ABOUT THIS TASK: Going line by line through the listing below, count each line that includes the word "emph", and reply with the count only.

*** DATA SECTION ***

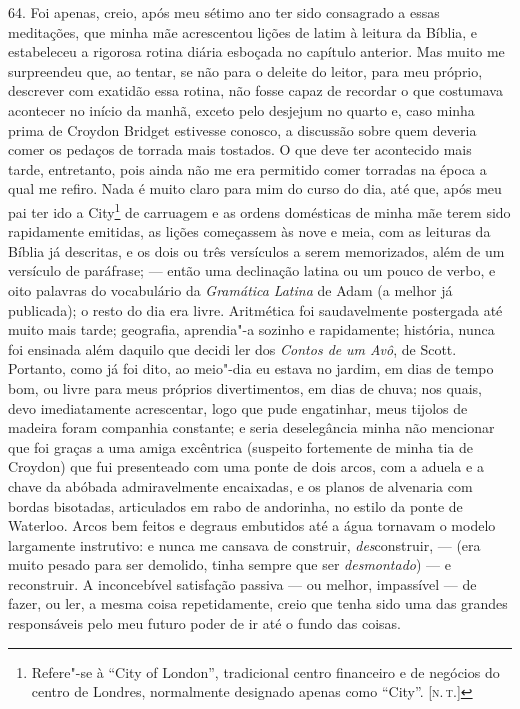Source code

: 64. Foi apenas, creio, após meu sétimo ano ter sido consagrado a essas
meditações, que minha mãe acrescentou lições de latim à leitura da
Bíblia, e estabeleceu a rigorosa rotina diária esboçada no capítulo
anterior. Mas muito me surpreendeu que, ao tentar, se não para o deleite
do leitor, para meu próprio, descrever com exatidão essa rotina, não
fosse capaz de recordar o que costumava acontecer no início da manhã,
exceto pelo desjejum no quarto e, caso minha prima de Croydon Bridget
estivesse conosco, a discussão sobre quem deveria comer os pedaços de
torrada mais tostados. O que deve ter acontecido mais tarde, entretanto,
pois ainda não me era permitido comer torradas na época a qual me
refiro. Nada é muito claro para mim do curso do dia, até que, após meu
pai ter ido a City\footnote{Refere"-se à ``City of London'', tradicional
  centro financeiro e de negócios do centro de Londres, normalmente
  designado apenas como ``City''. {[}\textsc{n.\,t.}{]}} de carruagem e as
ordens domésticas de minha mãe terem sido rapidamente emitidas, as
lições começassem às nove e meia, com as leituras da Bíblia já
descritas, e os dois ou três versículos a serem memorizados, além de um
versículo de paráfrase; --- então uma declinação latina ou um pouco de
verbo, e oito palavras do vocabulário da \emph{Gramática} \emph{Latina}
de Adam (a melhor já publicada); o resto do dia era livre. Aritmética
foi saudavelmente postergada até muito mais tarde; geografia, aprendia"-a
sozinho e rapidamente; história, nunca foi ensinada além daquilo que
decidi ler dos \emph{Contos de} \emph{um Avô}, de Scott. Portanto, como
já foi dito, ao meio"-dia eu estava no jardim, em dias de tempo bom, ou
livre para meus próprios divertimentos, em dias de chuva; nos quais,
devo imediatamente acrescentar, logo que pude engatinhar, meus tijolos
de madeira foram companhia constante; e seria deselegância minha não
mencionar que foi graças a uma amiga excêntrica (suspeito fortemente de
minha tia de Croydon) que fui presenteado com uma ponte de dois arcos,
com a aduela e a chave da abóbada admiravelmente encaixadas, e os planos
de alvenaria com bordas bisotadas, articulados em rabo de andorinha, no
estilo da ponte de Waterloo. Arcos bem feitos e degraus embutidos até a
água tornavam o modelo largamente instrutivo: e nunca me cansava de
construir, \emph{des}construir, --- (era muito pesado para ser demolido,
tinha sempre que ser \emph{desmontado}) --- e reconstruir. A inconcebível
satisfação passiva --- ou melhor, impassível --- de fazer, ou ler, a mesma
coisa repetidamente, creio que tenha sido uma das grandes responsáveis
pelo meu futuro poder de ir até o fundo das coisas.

*** End of DATA SECTION ***

SOLUTION FOR THIS PROBLEM: 4